Authors: Benita Owoghiri and Ofer Ohana

Introduction

Migrating data from enterprise data warehouses like Amazon Redshift, Google BigQuery, and on-premise data warehouses is a common challenge for many organizations. These external data sources often contain multiple datasets requiring repeated ingestion tasks. Traditionally, this is handled with repetitive code and pipelines, increasing development and maintenance efforts.

Moreover, managing the entire process in a single notebook pipeline can make it difficult to monitor individual tasks, leading to challenges in identifying errors or tracking the progress of specific table migrations. Databricks Workflows and the "For Each" loop offer an effective solution to this problem. By dynamically iterating over datasets, you can automate repeated tasks while improving visibility and monitoring for individual migrations.

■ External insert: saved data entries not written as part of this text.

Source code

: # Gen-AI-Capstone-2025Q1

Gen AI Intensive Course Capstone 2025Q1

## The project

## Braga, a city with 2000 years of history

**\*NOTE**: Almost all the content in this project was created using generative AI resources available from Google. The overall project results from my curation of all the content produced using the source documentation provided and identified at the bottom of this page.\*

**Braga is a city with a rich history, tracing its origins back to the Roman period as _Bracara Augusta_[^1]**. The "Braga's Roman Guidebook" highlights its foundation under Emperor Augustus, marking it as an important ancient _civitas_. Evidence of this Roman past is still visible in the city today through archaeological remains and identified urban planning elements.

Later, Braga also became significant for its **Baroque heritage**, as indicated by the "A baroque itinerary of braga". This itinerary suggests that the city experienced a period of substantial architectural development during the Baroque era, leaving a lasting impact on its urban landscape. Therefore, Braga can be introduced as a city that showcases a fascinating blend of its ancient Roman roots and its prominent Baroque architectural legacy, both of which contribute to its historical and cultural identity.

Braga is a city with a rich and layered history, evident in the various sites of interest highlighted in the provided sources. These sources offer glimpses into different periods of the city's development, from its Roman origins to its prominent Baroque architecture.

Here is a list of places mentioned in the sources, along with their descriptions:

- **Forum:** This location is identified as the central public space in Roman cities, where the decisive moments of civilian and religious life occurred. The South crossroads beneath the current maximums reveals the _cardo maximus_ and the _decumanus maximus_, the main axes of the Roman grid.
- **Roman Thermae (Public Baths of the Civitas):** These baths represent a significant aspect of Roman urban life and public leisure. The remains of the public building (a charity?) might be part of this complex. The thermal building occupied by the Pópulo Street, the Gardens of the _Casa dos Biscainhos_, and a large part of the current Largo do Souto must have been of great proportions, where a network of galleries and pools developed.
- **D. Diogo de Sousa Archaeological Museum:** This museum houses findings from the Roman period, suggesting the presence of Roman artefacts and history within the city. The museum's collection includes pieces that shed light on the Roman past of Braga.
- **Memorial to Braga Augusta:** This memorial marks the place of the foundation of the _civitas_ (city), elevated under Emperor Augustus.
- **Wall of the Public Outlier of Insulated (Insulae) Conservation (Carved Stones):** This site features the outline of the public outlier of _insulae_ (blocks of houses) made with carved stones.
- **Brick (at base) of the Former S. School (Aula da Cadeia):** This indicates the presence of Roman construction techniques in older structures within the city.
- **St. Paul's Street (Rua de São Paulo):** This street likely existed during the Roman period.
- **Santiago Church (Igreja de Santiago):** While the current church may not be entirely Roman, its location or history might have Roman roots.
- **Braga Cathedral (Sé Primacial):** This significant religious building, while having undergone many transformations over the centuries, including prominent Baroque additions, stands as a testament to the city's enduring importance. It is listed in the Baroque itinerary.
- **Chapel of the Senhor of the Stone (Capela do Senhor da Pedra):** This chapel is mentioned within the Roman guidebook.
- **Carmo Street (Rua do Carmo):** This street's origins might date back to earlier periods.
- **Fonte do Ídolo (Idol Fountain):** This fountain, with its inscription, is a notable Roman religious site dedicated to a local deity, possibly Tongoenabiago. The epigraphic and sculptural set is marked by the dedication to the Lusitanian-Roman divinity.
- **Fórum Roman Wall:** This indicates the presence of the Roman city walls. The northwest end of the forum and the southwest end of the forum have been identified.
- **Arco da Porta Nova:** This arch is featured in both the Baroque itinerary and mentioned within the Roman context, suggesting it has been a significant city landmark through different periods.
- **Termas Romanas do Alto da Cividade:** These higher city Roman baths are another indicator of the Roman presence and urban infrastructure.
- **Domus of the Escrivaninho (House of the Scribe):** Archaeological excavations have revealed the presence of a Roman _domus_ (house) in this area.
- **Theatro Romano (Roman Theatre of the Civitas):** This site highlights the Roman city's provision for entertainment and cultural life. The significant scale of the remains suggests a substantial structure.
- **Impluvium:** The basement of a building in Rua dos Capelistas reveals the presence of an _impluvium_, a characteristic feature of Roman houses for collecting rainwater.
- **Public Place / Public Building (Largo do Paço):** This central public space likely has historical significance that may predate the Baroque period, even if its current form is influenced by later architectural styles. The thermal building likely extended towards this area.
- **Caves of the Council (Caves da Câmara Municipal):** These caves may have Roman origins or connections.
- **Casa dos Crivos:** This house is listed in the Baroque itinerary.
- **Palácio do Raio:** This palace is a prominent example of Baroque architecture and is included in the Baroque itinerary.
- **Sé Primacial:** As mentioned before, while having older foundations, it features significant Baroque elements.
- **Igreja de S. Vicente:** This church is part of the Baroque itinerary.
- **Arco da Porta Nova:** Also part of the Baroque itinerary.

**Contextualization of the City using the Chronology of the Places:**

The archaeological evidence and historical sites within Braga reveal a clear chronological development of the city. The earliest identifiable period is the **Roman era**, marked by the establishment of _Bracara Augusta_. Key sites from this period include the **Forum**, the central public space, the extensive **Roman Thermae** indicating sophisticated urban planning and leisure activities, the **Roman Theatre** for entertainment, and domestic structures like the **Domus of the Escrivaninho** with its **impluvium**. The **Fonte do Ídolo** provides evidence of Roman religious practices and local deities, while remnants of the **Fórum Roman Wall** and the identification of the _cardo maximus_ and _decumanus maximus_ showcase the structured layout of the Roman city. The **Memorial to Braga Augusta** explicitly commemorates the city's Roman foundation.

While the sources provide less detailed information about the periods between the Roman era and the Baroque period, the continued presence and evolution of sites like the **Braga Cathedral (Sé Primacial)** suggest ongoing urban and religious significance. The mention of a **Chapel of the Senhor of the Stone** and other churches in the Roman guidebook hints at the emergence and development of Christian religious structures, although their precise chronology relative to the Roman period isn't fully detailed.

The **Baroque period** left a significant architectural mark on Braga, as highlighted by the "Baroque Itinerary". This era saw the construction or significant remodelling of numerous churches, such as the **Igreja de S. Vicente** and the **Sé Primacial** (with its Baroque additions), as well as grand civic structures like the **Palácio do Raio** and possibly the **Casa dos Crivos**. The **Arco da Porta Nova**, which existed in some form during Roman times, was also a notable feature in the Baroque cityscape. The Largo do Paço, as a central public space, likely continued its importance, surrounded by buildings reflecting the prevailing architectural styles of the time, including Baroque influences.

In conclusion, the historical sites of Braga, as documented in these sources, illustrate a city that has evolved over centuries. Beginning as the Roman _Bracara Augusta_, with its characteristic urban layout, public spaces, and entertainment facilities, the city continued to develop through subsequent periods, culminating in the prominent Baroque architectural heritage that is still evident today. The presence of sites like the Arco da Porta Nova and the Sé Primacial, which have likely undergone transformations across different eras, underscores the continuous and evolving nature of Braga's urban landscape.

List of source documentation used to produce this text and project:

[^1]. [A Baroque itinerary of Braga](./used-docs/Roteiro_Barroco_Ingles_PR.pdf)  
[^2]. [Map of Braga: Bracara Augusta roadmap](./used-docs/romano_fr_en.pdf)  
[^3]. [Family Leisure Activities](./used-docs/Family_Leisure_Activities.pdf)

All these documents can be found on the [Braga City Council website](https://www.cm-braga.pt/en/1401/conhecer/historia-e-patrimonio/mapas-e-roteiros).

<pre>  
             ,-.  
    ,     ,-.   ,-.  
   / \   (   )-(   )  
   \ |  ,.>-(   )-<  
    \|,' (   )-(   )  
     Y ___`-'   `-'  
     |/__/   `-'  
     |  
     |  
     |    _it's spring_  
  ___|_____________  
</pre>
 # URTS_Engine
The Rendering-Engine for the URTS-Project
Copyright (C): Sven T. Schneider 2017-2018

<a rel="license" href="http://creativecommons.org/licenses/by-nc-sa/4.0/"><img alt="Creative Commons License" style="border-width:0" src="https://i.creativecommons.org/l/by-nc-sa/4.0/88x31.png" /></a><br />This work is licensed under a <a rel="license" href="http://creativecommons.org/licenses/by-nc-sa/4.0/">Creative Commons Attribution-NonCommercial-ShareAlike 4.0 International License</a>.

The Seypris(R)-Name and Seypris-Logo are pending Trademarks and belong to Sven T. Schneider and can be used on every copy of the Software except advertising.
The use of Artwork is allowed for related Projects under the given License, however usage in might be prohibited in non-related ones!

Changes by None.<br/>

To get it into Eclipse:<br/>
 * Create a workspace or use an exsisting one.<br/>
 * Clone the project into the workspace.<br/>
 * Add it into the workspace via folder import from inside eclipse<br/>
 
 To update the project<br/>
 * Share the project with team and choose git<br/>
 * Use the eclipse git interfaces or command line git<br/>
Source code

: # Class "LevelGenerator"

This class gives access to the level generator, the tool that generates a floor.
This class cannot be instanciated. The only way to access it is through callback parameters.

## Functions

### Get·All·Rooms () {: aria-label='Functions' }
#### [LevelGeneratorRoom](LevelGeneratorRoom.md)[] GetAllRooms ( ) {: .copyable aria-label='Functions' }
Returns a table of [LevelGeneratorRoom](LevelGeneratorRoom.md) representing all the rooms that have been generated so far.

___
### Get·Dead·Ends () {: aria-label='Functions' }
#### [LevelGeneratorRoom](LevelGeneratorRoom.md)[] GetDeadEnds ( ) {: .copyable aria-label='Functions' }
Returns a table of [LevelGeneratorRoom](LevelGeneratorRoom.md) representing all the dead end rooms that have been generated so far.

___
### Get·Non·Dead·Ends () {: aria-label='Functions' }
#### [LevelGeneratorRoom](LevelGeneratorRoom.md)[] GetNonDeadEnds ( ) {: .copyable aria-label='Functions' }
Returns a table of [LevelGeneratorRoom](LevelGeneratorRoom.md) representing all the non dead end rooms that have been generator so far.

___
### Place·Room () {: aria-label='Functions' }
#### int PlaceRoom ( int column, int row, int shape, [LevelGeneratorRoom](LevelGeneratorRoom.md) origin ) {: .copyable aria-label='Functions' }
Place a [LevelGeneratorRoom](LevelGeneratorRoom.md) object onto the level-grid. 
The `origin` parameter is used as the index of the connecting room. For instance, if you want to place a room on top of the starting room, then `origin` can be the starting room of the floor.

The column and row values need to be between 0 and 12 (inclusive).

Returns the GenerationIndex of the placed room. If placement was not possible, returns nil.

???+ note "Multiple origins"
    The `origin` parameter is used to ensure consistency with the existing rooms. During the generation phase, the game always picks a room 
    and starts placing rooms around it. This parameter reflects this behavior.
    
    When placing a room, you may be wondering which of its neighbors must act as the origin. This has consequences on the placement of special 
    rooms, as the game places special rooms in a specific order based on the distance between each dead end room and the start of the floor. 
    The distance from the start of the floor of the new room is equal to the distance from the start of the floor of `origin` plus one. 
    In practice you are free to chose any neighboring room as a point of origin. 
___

In this post, we’ll explore how to use the "For Each" loop in Databricks Workflows to streamline the migration of datasets from federated sources and address common migration challenges.

Screenshot 2024-11-13 at 11.49.25.png

The diagram illustrates a “For Each” task that has a notebook task configured and references a list of three values provided by job parameters. We will instantiate a notebook for each set of parameters provided by the user.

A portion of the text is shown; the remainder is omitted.